- **What the exercise asks**:
Would you please output, word for word, the span of the listing below that opens on the line containing "5. come funziona" and closes on the line containing "3. inserire due"? Include both ends and nothing more.

■ ■ ■ ■ ■ ■ ■

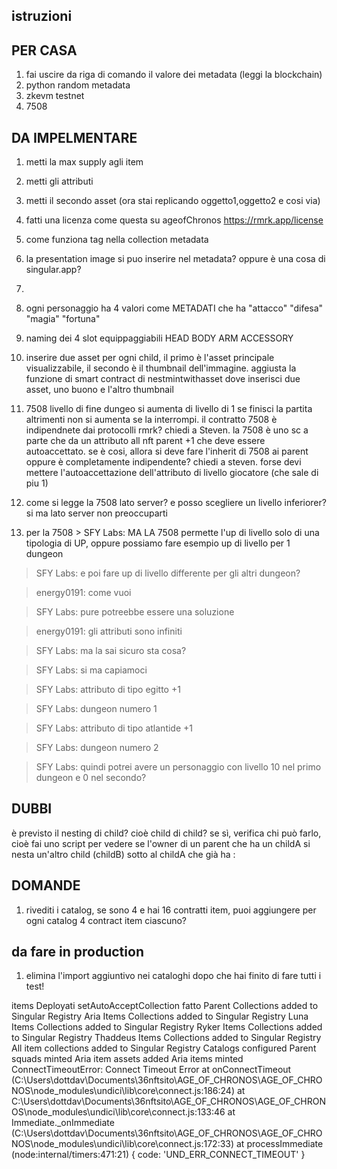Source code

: ## istruzioni




## PER CASA

1. fai uscire da riga di comando il valore dei metadata (leggi la blockchain)
2. python random metadata
3. zkevm testnet
4. 7508


## DA IMPELMENTARE
1. metti la max supply agli item
2. metti gli attributi
3. metti il secondo asset (ora stai replicando oggetto1,oggetto2 e cosi via)
4. fatti una licenza come questa su ageofChronos https://rmrk.app/license
5. come funziona tag nella collection metadata
6. la presentation image si puo inserire nel metadata? oppure è una cosa di singular.app?
7. 



1. ogni personaggio ha 4 valori come METADATI che ha "attacco" "difesa" "magia" "fortuna"
2. naming dei 4 slot equippaggiabili
HEAD
BODY
ARM
ACCESSORY

3. inserire due asset per ogni child, il primo è l'asset principale visualizzabile, il secondo è il thumbnail dell'immagine. aggiusta la funzione di smart contract di nestmintwithasset dove inserisci due asset, uno buono e l'altro thumbnail

4. 7508 livello di fine dungeo si aumenta di livello di 1 se finisci la partita altrimenti non si aumenta se la interrompi. il contratto 7508 è indipendnete dai protocolli rmrk? chiedi a Steven. la 7508 è uno sc a parte che da un attributo all nft parent +1 che deve essere autoaccettato. se è cosi, allora si deve fare l'inherit di 7508 ai parent oppure è completamente indipendente? chiedi a steven. forse devi mettere l'autoaccettazione dell'attributo di livello giocatore (che sale di piu 1)

5. come si legge la 7508 lato server? e posso scegliere un livello inferiorer? si ma lato server non preoccuparti

6. per la 7508 > SFY Labs:
MA LA 7508 permette l'up di livello solo di una tipologia di UP, oppure possiamo fare esempio up di livello per 1 dungeon

> SFY Labs:
e poi fare up di livello differente per gli altri dungeon?

> energy0191:
come vuoi

> SFY Labs:
pure potreebbe essere una soluzione

> energy0191:
gli attributi sono infiniti

> SFY Labs:
ma la sai sicuro sta cosa?

> SFY Labs:
si ma capiamoci

> SFY Labs:
attributo di tipo egitto +1

> SFY Labs:
dungeon numero 1

> SFY Labs:
attributo di tipo atlantide +1

> SFY Labs:
dungeon numero 2

> SFY Labs:
quindi potrei avere un personaggio con livello 10 nel primo dungeon e 0 nel secondo?





## DUBBI

è previsto il nesting di child? cioè child di child? se sì, verifica chi può farlo, cioè fai uno script per vedere se 
l'owner di un parent che ha un childA si nesta un'altro child (childB) sotto al childA che già ha
:
## DOMANDE

1. rivediti i catalog, se sono 4 e hai 16 contratti item, puoi aggiungere per ogni catalog 4 contract item ciascuno?


## da fare in production

1. elimina l'import aggiuntivo nei cataloghi dopo che hai finito di fare tutti i test!



items Deployati
setAutoAcceptCollection fatto
Parent Collections added to Singular Registry
Aria Items Collections added to Singular Registry
Luna Items Collections added to Singular Registry
Ryker Items Collections added to Singular Registry
Thaddeus Items Collections added to Singular Registry
All item collections added to Singular Registry
Catalogs configured
Parent squads minted
Aria item assets added
Aria items minted
ConnectTimeoutError: Connect Timeout Error
    at onConnectTimeout (C:\Users\dottdav\Documents\36nftsito\AGE_OF_CHRONOS\AGE_OF_CHRONOS\node_modules\undici\lib\core\connect.js:186:24)
    at C:\Users\dottdav\Documents\36nftsito\AGE_OF_CHRONOS\AGE_OF_CHRONOS\node_modules\undici\lib\core\connect.js:133:46
    at Immediate._onImmediate (C:\Users\dottdav\Documents\36nftsito\AGE_OF_CHRONOS\AGE_OF_CHRONOS\node_modules\undici\lib\core\connect.js:172:33)
    at processImmediate (node:internal/timers:471:21) {
  code: 'UND_ERR_CONNECT_TIMEOUT'
}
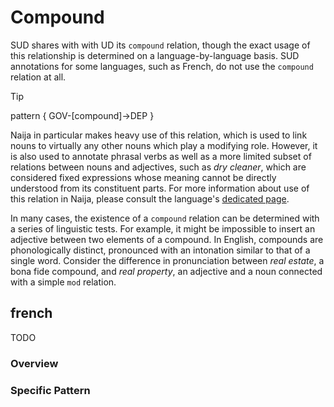 # Compound

SUD shares with with UD its `compound` relation, though the exact usage of this relationship is determined on a language-by-language basis. SUD annotations for some languages, such as French, do not use the `compound` relation at all.

>[!tip]
> pattern { GOV-[compound]->DEP } 

Naija in particular makes heavy use of this relation, which is used to link nouns to virtually any other nouns which play a modifying role. However, it is also used to annotate phrasal verbs as well as a more limited subset of relations between nouns and adjectives, such as *dry cleaner*, which are considered fixed expressions whose meaning cannot be directly understood from its constituent parts. For more information about use of this relation in Naija, please consult the language's [dedicated page](../../../language/Naija/syntaxic/compound_phrasal_verbs.md).

  

In many cases, the existence of a `compound` relation can be determined with a series of linguistic tests. For example, it might be impossible to insert an adjective between two elements of a compound. In English, compounds are phonologically distinct, pronounced with an intonation similar to that of a single word. Consider the difference in pronunciation between *real estate*, a bona fide compound, and *real property*, an adjective and a noun connected with a simple `mod` relation.

  




## french

TODO
### Overview

### Specific Pattern


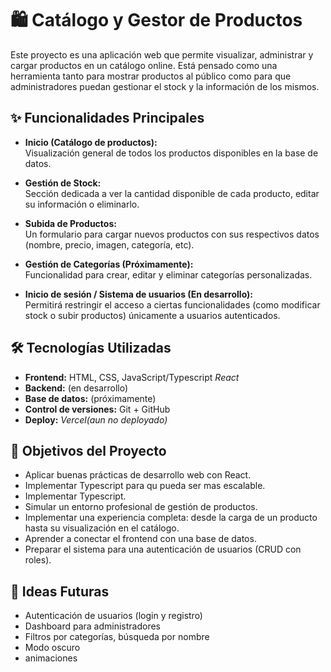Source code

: # 🛍️ Catálogo y Gestor de Productos

Este proyecto es una aplicación web que permite visualizar, administrar y cargar productos en un catálogo online. Está pensado como una herramienta tanto para mostrar productos al público como para que administradores puedan gestionar el stock y la información de los mismos.

## ✨ Funcionalidades Principales

- **Inicio (Catálogo de productos):**  
  Visualización general de todos los productos disponibles en la base de datos.

- **Gestión de Stock:**  
  Sección dedicada a ver la cantidad disponible de cada producto, editar su información o eliminarlo.

- **Subida de Productos:**  
  Un formulario para cargar nuevos productos con sus respectivos datos (nombre, precio, imagen, categoría, etc).

- **Gestión de Categorías (Próximamente):**  
  Funcionalidad para crear, editar y eliminar categorías personalizadas.

- **Inicio de sesión / Sistema de usuarios (En desarrollo):**  
  Permitirá restringir el acceso a ciertas funcionalidades (como modificar stock o subir productos) únicamente a usuarios autenticados.

## 🛠️ Tecnologías Utilizadas

- **Frontend:** HTML, CSS, JavaScript/Typescript *React*  
- **Backend:** (en desarrollo)  
- **Base de datos:** (próximamente)  
- **Control de versiones:** Git + GitHub  
- **Deploy:** *Vercel(aun no deployado)*


## 📌 Objetivos del Proyecto

- Aplicar buenas prácticas de desarrollo web con React.
- Implementar Typescript para qu pueda ser mas escalable.
- Implementar Typescript.
- Simular un entorno profesional de gestión de productos.
- Implementar una experiencia completa: desde la carga de un producto hasta su visualización en el catálogo.
- Aprender a conectar el frontend con una base de datos.
- Preparar el sistema para una autenticación de usuarios (CRUD con roles).

## 🧠 Ideas Futuras

- Autenticación de usuarios (login y registro)
- Dashboard para administradores
- Filtros por categorías, búsqueda por nombre
- Modo oscuro
- animaciones




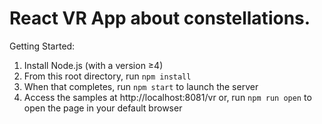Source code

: # React VR App about constellations.

Getting Started:
  1. Install Node.js (with a version ≥4)
  2. From this root directory, run `npm install`
  3. When that completes, run `npm start` to launch the server
  4. Access the samples at http://localhost:8081/vr
     or, run `npm run open` to open the page in your default browser
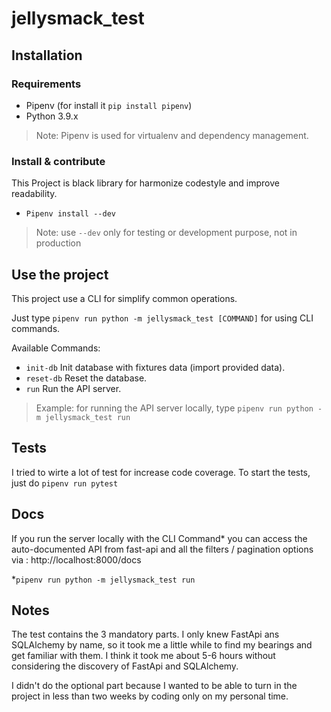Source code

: # jellysmack_test

## Installation

### Requirements

- Pipenv (for install it `pip install pipenv`)
- Python 3.9.x

> Note: Pipenv is used for virtualenv and dependency management.

### Install & contribute

This Project is black library for harmonize codestyle and improve readability.

- `Pipenv install --dev`

> Note: use `--dev` only for testing or development purpose, not in production

## Use the project

This project use a CLI for simplify common operations.

Just type `pipenv run python -m jellysmack_test [COMMAND]` for using CLI commands.

Available Commands:

- `init-db`   Init database with fixtures data (import provided data).
- `reset-db`  Reset the database.
- `run`       Run the API server.

> Example: for running the API server locally, type `pipenv run python -m jellysmack_test run`

## Tests

I tried to wirte a lot of test for increase code coverage.
To start the tests, just do `pipenv run pytest`

## Docs

If you run the server locally with the CLI Command* you can access the auto-documented API from fast-api and all the filters / pagination options via : http://localhost:8000/docs

*`pipenv run python -m jellysmack_test run`

## Notes

The test contains the 3 mandatory parts. I only knew FastApi ans SQLAlchemy by name, so it took me a little while to find my bearings and get familiar with them. I think it took me about 5-6 hours without considering the discovery of FastApi and SQLAlchemy.

I didn't do the optional part because I wanted to be able to turn in the project in less than two weeks by coding only on my personal time.
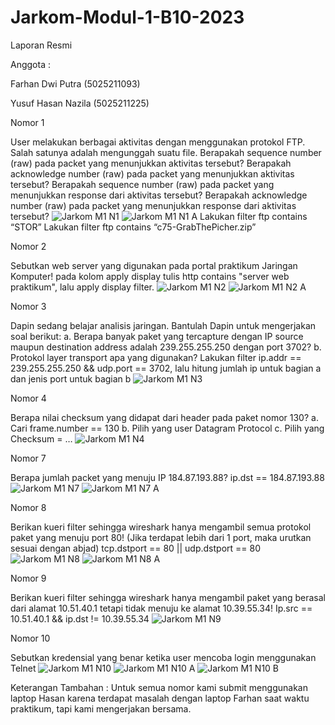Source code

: # Jarkom-Modul-1-B10-2023
Laporan Resmi 


Anggota :

Farhan Dwi Putra (5025211093)

Yusuf Hasan Nazila (5025211225)


Nomor 1
  
  User melakukan berbagai aktivitas dengan menggunakan protokol FTP. Salah satunya adalah mengunggah suatu file.
  Berapakah sequence number (raw) pada packet yang menunjukkan aktivitas tersebut? 
  Berapakah acknowledge number (raw) pada packet yang menunjukkan aktivitas tersebut? 
  Berapakah sequence number (raw) pada packet yang menunjukkan response dari aktivitas tersebut?
  Berapakah acknowledge number (raw) pada packet yang menunjukkan response dari aktivitas tersebut?
![Jarkom M1 N1](https://github.com/farhandp93/Jarkom-Modul-1-B10-2023/assets/128909158/4b89d204-94e0-4b33-bbf9-365d6183cb34)
![Jarkom M1 N1 A](https://github.com/farhandp93/Jarkom-Modul-1-B10-2023/assets/128909158/a7f12aee-8ead-4c49-b102-1ff10f04a281)
  Lakukan filter ftp contains “STOR”
  Lakukan filter ftp contains “c75-GrabThePicher.zip”


Nomor 2
  
  Sebutkan web server yang digunakan pada portal praktikum Jaringan Komputer!
  pada kolom apply display tulis http contains "server web praktikum", lalu apply display filter.
![Jarkom M1 N2](https://github.com/farhandp93/Jarkom-Modul-1-B10-2023/assets/128909158/24601a53-e400-4c5e-8fc3-0e8792ff98a3)
![Jarkom M1 N2 A](https://github.com/farhandp93/Jarkom-Modul-1-B10-2023/assets/128909158/68dd0b69-d94c-4921-8e3c-59463a4bba0c)


Nomor 3
  
  Dapin sedang belajar analisis jaringan. Bantulah Dapin untuk mengerjakan soal berikut:
    a.	Berapa banyak paket yang tercapture dengan IP source maupun destination address adalah 239.255.255.250 dengan port 3702?
    b.	Protokol layer transport apa yang digunakan?
  Lakukan filter ip.addr == 239.255.255.250 && udp.port == 3702, lalu hitung jumlah ip untuk bagian a dan jenis port untuk bagian b
![Jarkom M1 N3](https://github.com/farhandp93/Jarkom-Modul-1-B10-2023/assets/128909158/d8513517-c3fb-4e95-baa6-13c7a9e20ed5)


Nomor 4
  
  Berapa nilai checksum yang didapat dari header pada paket nomor 130?
    a.	Cari frame.number == 130 
    b.	Pilih yang user Datagram Protocol 
    c.	Pilih yang Checksum = …
![Jarkom M1 N4](https://github.com/farhandp93/Jarkom-Modul-1-B10-2023/assets/128909158/5ebde308-6ce7-4a54-9168-101c5b2316b4)


Nomor 7
  
  Berapa jumlah packet yang menuju IP 184.87.193.88?
  ip.dst == 184.87.193.88
![Jarkom M1 N7](https://github.com/farhandp93/Jarkom-Modul-1-B10-2023/assets/128909158/a7b70be0-141d-475f-92b8-97594ef15eb6)
![Jarkom M1 N7 A](https://github.com/farhandp93/Jarkom-Modul-1-B10-2023/assets/128909158/6f060eba-0bbe-4f3a-90b0-05415c3d6c55)


Nomor 8
  
  Berikan kueri filter sehingga wireshark hanya mengambil semua protokol paket yang menuju port 80! (Jika terdapat lebih dari 1 port, maka urutkan sesuai dengan abjad)
  tcp.dstport == 80 || udp.dstport == 80
![Jarkom M1 N8](https://github.com/farhandp93/Jarkom-Modul-1-B10-2023/assets/128909158/3e522e91-9f08-41c1-84c4-53f802567975)
![Jarkom M1 N8 A](https://github.com/farhandp93/Jarkom-Modul-1-B10-2023/assets/128909158/f712be3c-ea4d-4d7a-ab59-6e256faeb6cb)


Nomor 9
  
  Berikan kueri filter sehingga wireshark hanya mengambil paket yang berasal dari alamat 10.51.40.1 tetapi tidak menuju ke alamat 10.39.55.34!
  Ip.src == 10.51.40.1 && ip.dst != 10.39.55.34
![Jarkom M1 N9](https://github.com/farhandp93/Jarkom-Modul-1-B10-2023/assets/128909158/6d7b6a43-5b27-4991-9f43-20d28b094f08)


Nomor 10
  
  Sebutkan kredensial yang benar ketika user mencoba login menggunakan Telnet
![Jarkom M1 N10](https://github.com/farhandp93/Jarkom-Modul-1-B10-2023/assets/128909158/042a1aea-6245-45d8-945a-90a4336ee6e4)
![Jarkom M1 N10 A](https://github.com/farhandp93/Jarkom-Modul-1-B10-2023/assets/128909158/2518909c-0eac-4d67-8a27-0a005cf5d818)
![Jarkom M1 N10 B](https://github.com/farhandp93/Jarkom-Modul-1-B10-2023/assets/128909158/7bf3ec2e-dcd6-4a5f-9786-35a2dee93ba0)




Keterangan Tambahan :
Untuk semua nomor kami submit menggunakan laptop Hasan karena terdapat masalah dengan laptop Farhan saat waktu praktikum, tapi kami mengerjakan bersama.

■ ■ ■ ■ ■ ■ ■

- **Exercise solution**:
5. come funziona tag nella collection metadata
6. la presentation image si puo inserire nel metadata? oppure è una cosa di singular.app?
7. 



1. ogni personaggio ha 4 valori come METADATI che ha "attacco" "difesa" "magia" "fortuna"
2. naming dei 4 slot equippaggiabili
HEAD
BODY
ARM
ACCESSORY

3. inserire due asset per ogni child, il primo è l'asset principale visualizzabile, il secondo è il thumbnail dell'immagine. aggiusta la funzione di smart contract di nestmintwithasset dove inserisci due asset, uno buono e l'altro thumbnail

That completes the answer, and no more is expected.